Advancements in using TiO2 bionanoconjugates for precision degradation of intracellular biological structures.

Due to their low cost, photocatalytic properties, and unique surface chemistry, titanium dioxide (TiO2) nanoparticles are among the most widely used nanoparticles in industry today. Over the last decade, TiO2 nanoparticles have also been chemically and biologically enhanced to create TiO2 bionanoconjugates that can be used for biological applications such as imaging and manipulating desired biological structures. This review particularly focuses on the manner in which these specific chemical and biological modifications in TiO2 bionanoconjugates alter pre and post photoexcitation events to enable precision degradation of intracellular biological structures. Secondary emphasis is given to imaging aspects when necessary to understanding the effects that targeting these bionanoconjugates has on degradation of neighboring biological structures. The advantages of TiO2 bionanoconjugates to standard techniques, as well as future research directions, are also discussed.

Surface modification of the TiO2 nanoparticle surface enables fluorescence monitoring of aggregation and enhanced photoreactivity.

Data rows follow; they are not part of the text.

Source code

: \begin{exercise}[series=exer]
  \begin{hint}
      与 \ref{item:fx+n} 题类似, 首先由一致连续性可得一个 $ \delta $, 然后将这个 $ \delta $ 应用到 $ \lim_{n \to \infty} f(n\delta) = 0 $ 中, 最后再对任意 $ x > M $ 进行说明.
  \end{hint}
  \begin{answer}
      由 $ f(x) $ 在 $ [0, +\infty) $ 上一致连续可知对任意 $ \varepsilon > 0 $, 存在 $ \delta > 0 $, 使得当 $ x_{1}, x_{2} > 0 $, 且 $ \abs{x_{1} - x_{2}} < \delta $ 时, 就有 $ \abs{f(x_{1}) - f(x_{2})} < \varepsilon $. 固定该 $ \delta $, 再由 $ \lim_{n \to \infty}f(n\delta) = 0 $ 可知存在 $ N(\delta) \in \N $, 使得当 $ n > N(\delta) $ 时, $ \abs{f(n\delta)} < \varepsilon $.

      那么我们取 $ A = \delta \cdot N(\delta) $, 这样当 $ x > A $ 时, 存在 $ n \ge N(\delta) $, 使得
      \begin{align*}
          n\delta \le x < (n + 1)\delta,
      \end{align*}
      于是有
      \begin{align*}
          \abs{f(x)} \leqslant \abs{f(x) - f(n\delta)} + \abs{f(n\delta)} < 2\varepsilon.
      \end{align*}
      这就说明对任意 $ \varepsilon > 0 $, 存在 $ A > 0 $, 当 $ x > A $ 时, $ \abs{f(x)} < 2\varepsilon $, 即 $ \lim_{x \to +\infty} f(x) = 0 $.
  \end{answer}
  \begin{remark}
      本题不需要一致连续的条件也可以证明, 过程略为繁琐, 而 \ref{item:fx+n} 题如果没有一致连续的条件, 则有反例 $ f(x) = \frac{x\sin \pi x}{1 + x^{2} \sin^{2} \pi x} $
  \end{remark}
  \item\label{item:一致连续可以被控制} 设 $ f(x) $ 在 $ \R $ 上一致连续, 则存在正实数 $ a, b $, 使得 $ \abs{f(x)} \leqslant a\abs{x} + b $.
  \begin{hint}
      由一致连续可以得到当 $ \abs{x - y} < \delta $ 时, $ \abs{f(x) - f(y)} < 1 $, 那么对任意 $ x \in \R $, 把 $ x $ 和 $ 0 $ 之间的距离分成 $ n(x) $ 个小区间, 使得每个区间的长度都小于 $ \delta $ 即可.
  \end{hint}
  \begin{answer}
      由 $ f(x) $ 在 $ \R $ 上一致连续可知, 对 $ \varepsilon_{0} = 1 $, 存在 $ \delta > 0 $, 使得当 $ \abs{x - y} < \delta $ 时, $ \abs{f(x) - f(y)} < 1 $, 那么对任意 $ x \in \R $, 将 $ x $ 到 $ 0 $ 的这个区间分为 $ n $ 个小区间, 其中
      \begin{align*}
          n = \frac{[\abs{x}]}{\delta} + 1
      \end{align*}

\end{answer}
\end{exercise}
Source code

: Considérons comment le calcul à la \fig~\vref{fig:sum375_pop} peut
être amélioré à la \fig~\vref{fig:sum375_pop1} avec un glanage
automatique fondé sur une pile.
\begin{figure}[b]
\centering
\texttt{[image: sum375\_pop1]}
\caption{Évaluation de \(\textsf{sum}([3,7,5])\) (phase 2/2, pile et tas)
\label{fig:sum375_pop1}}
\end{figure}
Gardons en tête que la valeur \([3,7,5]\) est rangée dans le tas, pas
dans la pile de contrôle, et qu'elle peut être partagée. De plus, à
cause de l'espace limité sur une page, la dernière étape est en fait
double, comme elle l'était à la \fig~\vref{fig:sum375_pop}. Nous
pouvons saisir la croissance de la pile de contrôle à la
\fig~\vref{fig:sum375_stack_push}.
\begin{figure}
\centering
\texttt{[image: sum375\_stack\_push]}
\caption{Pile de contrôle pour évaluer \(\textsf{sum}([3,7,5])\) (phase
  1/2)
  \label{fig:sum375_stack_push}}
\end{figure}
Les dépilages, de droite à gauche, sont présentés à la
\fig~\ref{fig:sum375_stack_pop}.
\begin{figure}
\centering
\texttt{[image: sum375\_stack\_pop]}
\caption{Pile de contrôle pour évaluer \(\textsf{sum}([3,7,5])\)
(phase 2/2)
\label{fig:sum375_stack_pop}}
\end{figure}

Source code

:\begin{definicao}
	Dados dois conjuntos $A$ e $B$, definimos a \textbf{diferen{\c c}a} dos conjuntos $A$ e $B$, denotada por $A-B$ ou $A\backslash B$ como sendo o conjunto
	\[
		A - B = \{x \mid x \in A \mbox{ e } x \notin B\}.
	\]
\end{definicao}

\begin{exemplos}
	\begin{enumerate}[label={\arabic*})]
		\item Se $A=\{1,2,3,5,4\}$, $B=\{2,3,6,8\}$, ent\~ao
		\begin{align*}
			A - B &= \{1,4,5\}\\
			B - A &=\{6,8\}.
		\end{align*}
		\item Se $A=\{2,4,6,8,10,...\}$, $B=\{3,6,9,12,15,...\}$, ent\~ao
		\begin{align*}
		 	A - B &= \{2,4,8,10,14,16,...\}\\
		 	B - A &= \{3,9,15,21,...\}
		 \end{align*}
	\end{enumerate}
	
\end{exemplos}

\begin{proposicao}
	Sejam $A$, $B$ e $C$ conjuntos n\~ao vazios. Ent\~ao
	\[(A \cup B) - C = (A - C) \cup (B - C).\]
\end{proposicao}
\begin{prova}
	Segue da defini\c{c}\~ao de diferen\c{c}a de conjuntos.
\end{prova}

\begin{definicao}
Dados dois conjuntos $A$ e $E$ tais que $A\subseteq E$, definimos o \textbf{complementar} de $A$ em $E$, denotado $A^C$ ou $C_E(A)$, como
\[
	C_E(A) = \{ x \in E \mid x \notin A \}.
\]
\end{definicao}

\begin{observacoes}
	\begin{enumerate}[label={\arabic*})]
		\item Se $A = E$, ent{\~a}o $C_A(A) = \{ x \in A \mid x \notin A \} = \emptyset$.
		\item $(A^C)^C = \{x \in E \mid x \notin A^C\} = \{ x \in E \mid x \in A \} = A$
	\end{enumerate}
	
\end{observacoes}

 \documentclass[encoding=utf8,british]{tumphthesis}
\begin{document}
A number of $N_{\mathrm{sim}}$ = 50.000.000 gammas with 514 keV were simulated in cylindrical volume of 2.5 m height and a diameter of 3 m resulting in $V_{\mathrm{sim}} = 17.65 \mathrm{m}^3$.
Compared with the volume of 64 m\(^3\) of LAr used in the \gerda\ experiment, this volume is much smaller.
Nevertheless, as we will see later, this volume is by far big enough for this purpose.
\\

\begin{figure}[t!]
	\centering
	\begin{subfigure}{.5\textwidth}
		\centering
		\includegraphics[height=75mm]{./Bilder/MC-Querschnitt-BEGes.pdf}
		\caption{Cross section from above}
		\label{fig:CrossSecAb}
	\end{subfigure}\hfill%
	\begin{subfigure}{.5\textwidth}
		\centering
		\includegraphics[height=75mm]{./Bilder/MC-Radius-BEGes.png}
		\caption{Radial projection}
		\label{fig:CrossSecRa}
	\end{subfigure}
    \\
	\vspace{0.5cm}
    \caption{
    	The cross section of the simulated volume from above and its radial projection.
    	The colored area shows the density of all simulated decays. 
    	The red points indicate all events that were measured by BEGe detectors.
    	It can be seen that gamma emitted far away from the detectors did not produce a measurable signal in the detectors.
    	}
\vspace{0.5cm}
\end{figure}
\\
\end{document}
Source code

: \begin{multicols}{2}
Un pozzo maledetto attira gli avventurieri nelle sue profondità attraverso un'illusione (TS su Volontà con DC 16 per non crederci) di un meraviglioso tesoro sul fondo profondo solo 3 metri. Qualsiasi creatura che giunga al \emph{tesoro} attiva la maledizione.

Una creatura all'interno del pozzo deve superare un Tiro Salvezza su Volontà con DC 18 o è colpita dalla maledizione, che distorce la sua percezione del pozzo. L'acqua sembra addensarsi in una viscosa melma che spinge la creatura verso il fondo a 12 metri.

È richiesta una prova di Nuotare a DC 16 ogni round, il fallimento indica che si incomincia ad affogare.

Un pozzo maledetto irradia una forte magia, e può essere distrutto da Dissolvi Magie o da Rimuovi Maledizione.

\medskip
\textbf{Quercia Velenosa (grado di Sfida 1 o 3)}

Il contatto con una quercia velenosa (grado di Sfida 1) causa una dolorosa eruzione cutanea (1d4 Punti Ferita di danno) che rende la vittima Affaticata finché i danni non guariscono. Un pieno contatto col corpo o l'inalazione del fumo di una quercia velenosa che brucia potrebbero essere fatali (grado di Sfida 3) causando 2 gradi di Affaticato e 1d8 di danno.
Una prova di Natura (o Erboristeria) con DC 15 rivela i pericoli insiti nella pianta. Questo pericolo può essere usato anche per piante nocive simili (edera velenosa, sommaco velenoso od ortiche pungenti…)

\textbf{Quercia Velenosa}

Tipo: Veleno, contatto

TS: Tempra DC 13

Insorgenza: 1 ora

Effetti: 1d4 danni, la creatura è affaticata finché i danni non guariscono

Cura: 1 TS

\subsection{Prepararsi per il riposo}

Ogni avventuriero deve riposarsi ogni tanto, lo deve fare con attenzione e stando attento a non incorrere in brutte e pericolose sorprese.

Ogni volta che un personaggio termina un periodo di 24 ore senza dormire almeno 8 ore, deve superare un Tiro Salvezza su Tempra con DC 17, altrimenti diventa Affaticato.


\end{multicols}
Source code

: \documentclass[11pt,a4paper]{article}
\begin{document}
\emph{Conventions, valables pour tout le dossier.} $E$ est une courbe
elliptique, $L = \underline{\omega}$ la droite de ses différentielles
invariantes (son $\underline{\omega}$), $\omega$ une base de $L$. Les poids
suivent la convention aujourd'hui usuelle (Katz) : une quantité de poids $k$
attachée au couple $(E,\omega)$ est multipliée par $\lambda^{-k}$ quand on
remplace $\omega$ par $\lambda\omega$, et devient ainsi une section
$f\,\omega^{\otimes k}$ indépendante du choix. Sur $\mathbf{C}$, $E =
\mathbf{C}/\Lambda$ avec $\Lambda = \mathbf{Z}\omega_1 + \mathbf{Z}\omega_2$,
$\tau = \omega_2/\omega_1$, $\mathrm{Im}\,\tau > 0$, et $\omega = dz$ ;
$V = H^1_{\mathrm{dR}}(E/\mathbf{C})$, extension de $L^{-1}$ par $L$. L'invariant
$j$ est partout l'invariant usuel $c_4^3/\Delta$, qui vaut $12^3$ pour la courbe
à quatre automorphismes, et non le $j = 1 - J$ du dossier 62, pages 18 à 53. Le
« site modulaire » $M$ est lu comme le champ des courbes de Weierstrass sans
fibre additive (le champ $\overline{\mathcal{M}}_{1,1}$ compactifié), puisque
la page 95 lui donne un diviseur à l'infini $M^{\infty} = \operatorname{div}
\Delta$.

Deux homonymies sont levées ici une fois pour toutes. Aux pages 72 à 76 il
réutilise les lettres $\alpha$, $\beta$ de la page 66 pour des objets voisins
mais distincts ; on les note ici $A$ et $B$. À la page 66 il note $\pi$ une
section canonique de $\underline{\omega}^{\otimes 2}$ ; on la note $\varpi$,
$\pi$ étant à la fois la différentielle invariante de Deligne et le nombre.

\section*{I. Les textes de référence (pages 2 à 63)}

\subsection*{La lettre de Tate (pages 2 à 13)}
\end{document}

Chemically and biologically modified nanoparticles are increasingly considered as viable and multifunctional tools to be used in cancer theranostics. Herein, we demonstrate that coordination of alizarin blue black B (ABBB) to the TiO(2) nanoparticle surface enhances the resulting nanoparticles by (1) creating distinct fluorescence emission spectra that differentiate smaller TiO(2) nanoparticles from larger TiO(2) nanoparticle aggregates (both in vitro and intracellular) and (2) enhancing visible light activation of TiO(2) nanoparticles above previously described methods to induce in vitro and intracellular damage to DNA and other targets. ABBB-TiO(2) nanoparticles are characterized through sedimentation, spectral absorbance, and gel electrophoresis. The possible coordination modes of ABBB to the TiO(2) nanoparticle surface are modeled by computational methods. Fluorescence emission spectroscopy studies indicate that ABBB coordination on TiO(2) nanoparticles enables discernment between nanoparticles and nanoparticle aggregates both in vitro and intracellular through fluorescence confocal microscopy. Visible light activated ABBB-TiO(2) nanoparticles are capable of inflicting increased DNA cleavage through localized production of reactive oxygen species as visualized by plasmid DNA damage detected through gel electrophoresis and atomic force microscopy. Finally, visible light excited ABBB-TiO(2) nanoparticles are capable of inflicting damage upon HeLa (cervical cancer) cells by inducing alterations in DNA structure and membrane associated proteins. The multifunctional abilities of these ABBB-TiO(2) nanoparticles to visualize and monitor aggregation in real time, as well as inflict visible light triggered damage upon cancer targets will enhance the use of TiO(2) nanoparticles in cancer theranostics.